According to their website, Mast Brothers is a New York based chocolate maker “introducing chocolate to the world with an obsessive attention to detail, meticulous craftsmanship, groundbreaking innovation, and inspirational simplicity. If you ask me, as I have never tasted the chocolate the brand produces (mostly because it is particularly hard to find in France), I would say it is expensive chocolate with a packaging that will make you instantly melt. If you think that my enthusiasm and my pun are exaggerated, I advise you to take a look a their website¹.
I’m not the first person to be amazed by the graphical awesomeness of Mast Brothers’ wrapping papers. Garance Doré, international blogger, author and fashion photograph sang the praises of the two bearded brothers four years ago² and, following her, a lot of food enthusiasts have expressed their admiration for the quality and the beauty of the Brooklyn-born company.
Articles in newspapers all over the world, successful ethical-themed marketing, a lot of 10$ chocolate bars sold in posh shops in so many countries, and even a new store opened last year in London… Everything was going pretty well for Rick and Michael Mast before December 2015 and the big scandal!

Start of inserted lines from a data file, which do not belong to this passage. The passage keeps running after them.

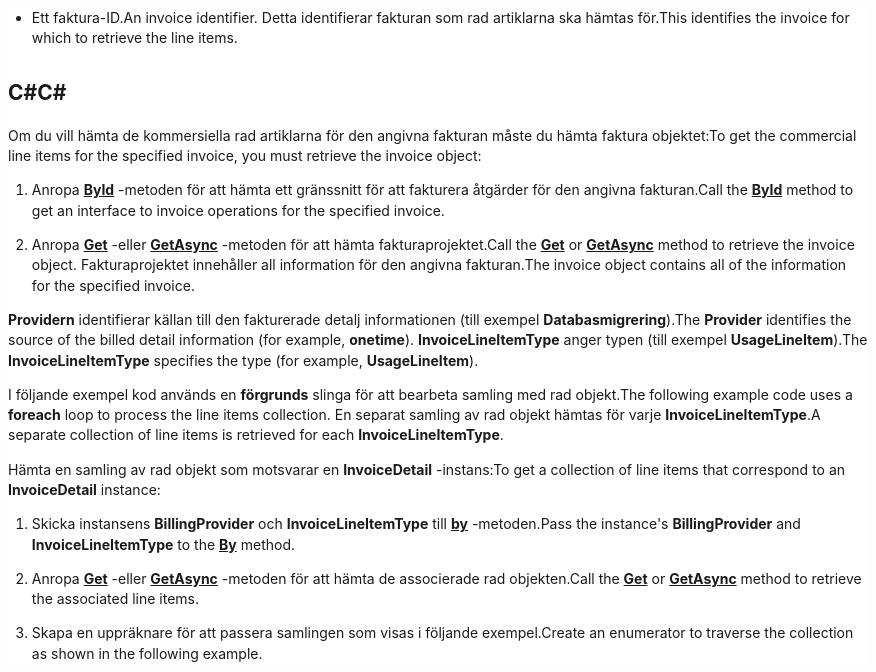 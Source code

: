 - <span data-ttu-id="679d0-112">Ett faktura-ID.</span><span class="sxs-lookup"><span data-stu-id="679d0-112">An invoice identifier.</span></span> <span data-ttu-id="679d0-113">Detta identifierar fakturan som rad artiklarna ska hämtas för.</span><span class="sxs-lookup"><span data-stu-id="679d0-113">This identifies the invoice for which to retrieve the line items.</span></span>

## <a name="c"></a><span data-ttu-id="679d0-114">C\#</span><span class="sxs-lookup"><span data-stu-id="679d0-114">C\#</span></span>

<span data-ttu-id="679d0-115">Om du vill hämta de kommersiella rad artiklarna för den angivna fakturan måste du hämta faktura objektet:</span><span class="sxs-lookup"><span data-stu-id="679d0-115">To get the commercial line items for the specified invoice, you must retrieve the invoice object:</span></span>

1. <span data-ttu-id="679d0-116">Anropa [**ById**](/dotnet/api/microsoft.store.partnercenter.invoices.iinvoicecollection.byid) -metoden för att hämta ett gränssnitt för att fakturera åtgärder för den angivna fakturan.</span><span class="sxs-lookup"><span data-stu-id="679d0-116">Call the [**ById**](/dotnet/api/microsoft.store.partnercenter.invoices.iinvoicecollection.byid) method to get an interface to invoice operations for the specified invoice.</span></span>

2. <span data-ttu-id="679d0-117">Anropa [**Get**](/dotnet/api/microsoft.store.partnercenter.invoices.iinvoice.get) -eller [**GetAsync**](/dotnet/api/microsoft.store.partnercenter.invoices.iinvoice.getasync) -metoden för att hämta fakturaprojektet.</span><span class="sxs-lookup"><span data-stu-id="679d0-117">Call the [**Get**](/dotnet/api/microsoft.store.partnercenter.invoices.iinvoice.get) or [**GetAsync**](/dotnet/api/microsoft.store.partnercenter.invoices.iinvoice.getasync) method to retrieve the invoice object.</span></span> <span data-ttu-id="679d0-118">Fakturaprojektet innehåller all information för den angivna fakturan.</span><span class="sxs-lookup"><span data-stu-id="679d0-118">The invoice object contains all of the information for the specified invoice.</span></span>

<span data-ttu-id="679d0-119">**Providern** identifierar källan till den fakturerade detalj informationen (till exempel **Databasmigrering**).</span><span class="sxs-lookup"><span data-stu-id="679d0-119">The **Provider** identifies the source of the billed detail information (for example, **onetime**).</span></span> <span data-ttu-id="679d0-120">**InvoiceLineItemType** anger typen (till exempel **UsageLineItem**).</span><span class="sxs-lookup"><span data-stu-id="679d0-120">The **InvoiceLineItemType** specifies the type (for example, **UsageLineItem**).</span></span>

<span data-ttu-id="679d0-121">I följande exempel kod används en **förgrunds** slinga för att bearbeta samling med rad objekt.</span><span class="sxs-lookup"><span data-stu-id="679d0-121">The following example code uses a **foreach** loop to process the line items collection.</span></span> <span data-ttu-id="679d0-122">En separat samling av rad objekt hämtas för varje **InvoiceLineItemType**.</span><span class="sxs-lookup"><span data-stu-id="679d0-122">A separate collection of line items is retrieved for each **InvoiceLineItemType**.</span></span>

<span data-ttu-id="679d0-123">Hämta en samling av rad objekt som motsvarar en **InvoiceDetail** -instans:</span><span class="sxs-lookup"><span data-stu-id="679d0-123">To get a collection of line items that correspond to an **InvoiceDetail** instance:</span></span>

1. <span data-ttu-id="679d0-124">Skicka instansens **BillingProvider** och **InvoiceLineItemType** till [**by**](/dotnet/api/microsoft.store.partnercenter.invoices.iinvoice.by) -metoden.</span><span class="sxs-lookup"><span data-stu-id="679d0-124">Pass the instance's **BillingProvider** and **InvoiceLineItemType** to the [**By**](/dotnet/api/microsoft.store.partnercenter.invoices.iinvoice.by) method.</span></span>

2. <span data-ttu-id="679d0-125">Anropa [**Get**](/dotnet/api/microsoft.store.partnercenter.invoices.iinvoice.get) -eller [**GetAsync**](/dotnet/api/microsoft.store.partnercenter.invoices.iinvoice.getasync) -metoden för att hämta de associerade rad objekten.</span><span class="sxs-lookup"><span data-stu-id="679d0-125">Call the [**Get**](/dotnet/api/microsoft.store.partnercenter.invoices.iinvoice.get) or [**GetAsync**](/dotnet/api/microsoft.store.partnercenter.invoices.iinvoice.getasync) method to retrieve the associated line items.</span></span>
3. <span data-ttu-id="679d0-126">Skapa en uppräknare för att passera samlingen som visas i följande exempel.</span><span class="sxs-lookup"><span data-stu-id="679d0-126">Create an enumerator to traverse the collection as shown in the following example.</span></span>
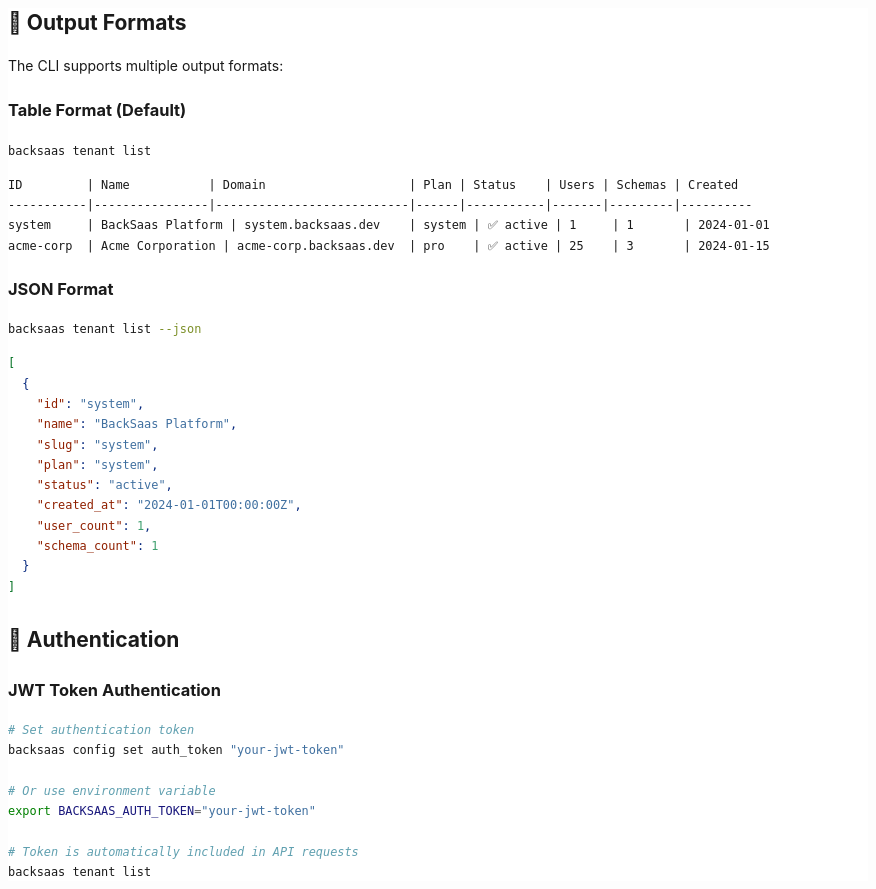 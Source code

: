 ## 🎨 Output Formats

The CLI supports multiple output formats:

### Table Format (Default)

```bash
backsaas tenant list
```

```
ID         | Name           | Domain                    | Plan | Status    | Users | Schemas | Created
-----------|----------------|---------------------------|------|-----------|-------|---------|----------
system     | BackSaas Platform | system.backsaas.dev    | system | ✅ active | 1     | 1       | 2024-01-01
acme-corp  | Acme Corporation | acme-corp.backsaas.dev  | pro    | ✅ active | 25    | 3       | 2024-01-15
```

### JSON Format

```bash
backsaas tenant list --json
```

```json
[
  {
    "id": "system",
    "name": "BackSaas Platform",
    "slug": "system",
    "plan": "system",
    "status": "active",
    "created_at": "2024-01-01T00:00:00Z",
    "user_count": 1,
    "schema_count": 1
  }
]
```

## 🔐 Authentication

### JWT Token Authentication

```bash
# Set authentication token
backsaas config set auth_token "your-jwt-token"

# Or use environment variable
export BACKSAAS_AUTH_TOKEN="your-jwt-token"

# Token is automatically included in API requests
backsaas tenant list
```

The first stone seems to have been throne by Scott, author of the DallasFood.org blog. He explains, in a four parts heavily documented article³, how he has discovered that the Mast Brothers have been lying about being a strictly bean-to-bar chocolate maker. Right after the last part of the article was published, Deena Shanker published an article on the same topic on the website Quartz⁴, adding experts testimony to the initial story.
Just like that, the whole reputation of the refined brand went down.
I can’t say I didn’t feel a bit sad about the whole thing. First because, to be fair, I thought that it was a lovely story. Two brothers starting from scratch, focused on ethic and quality, offering their clients those beautifully wrapped simple bars of chocolate. Any food or design enthusiast would have been charmed.
But mostly, I was shocked at how aggressive English media were, starting by The Guardian⁵ and The Daily Mail⁶. The articles they published right after the issue was raised by DallasFood and Quartz were so harsh towards the two brothers. So, now that it has been almost proven that the brothers mislead their clients, it is justified to qualify everything they did as wrong?
And as easily as that, it becomes a massive wave of hipster hate.
I can’t help but feel bad for Rick and Michael. It’s surely true that they lied about their chocolate, but do we have to blame them for manufacturing a successful marketing campaign. I mean, there is a lot of brands out there that lie about how their products are made. I don’t feel like they receive the same hate as those two guys did. They sure created a hipster image for themselves to go along with their company’s image but how it wrong to use what is trendy to sell more?
I don’t want to be the devil’s attorney here or say that what the two Mast Brother’s did isn’t wrong. But I still feel like the treatment they received from the media was really harsh. If a small luxury chocolate brand gets that kind of hate for lying about a part of their products, why don’t the media show the same kind of grit when it comes to condemn bigger brands behaviour.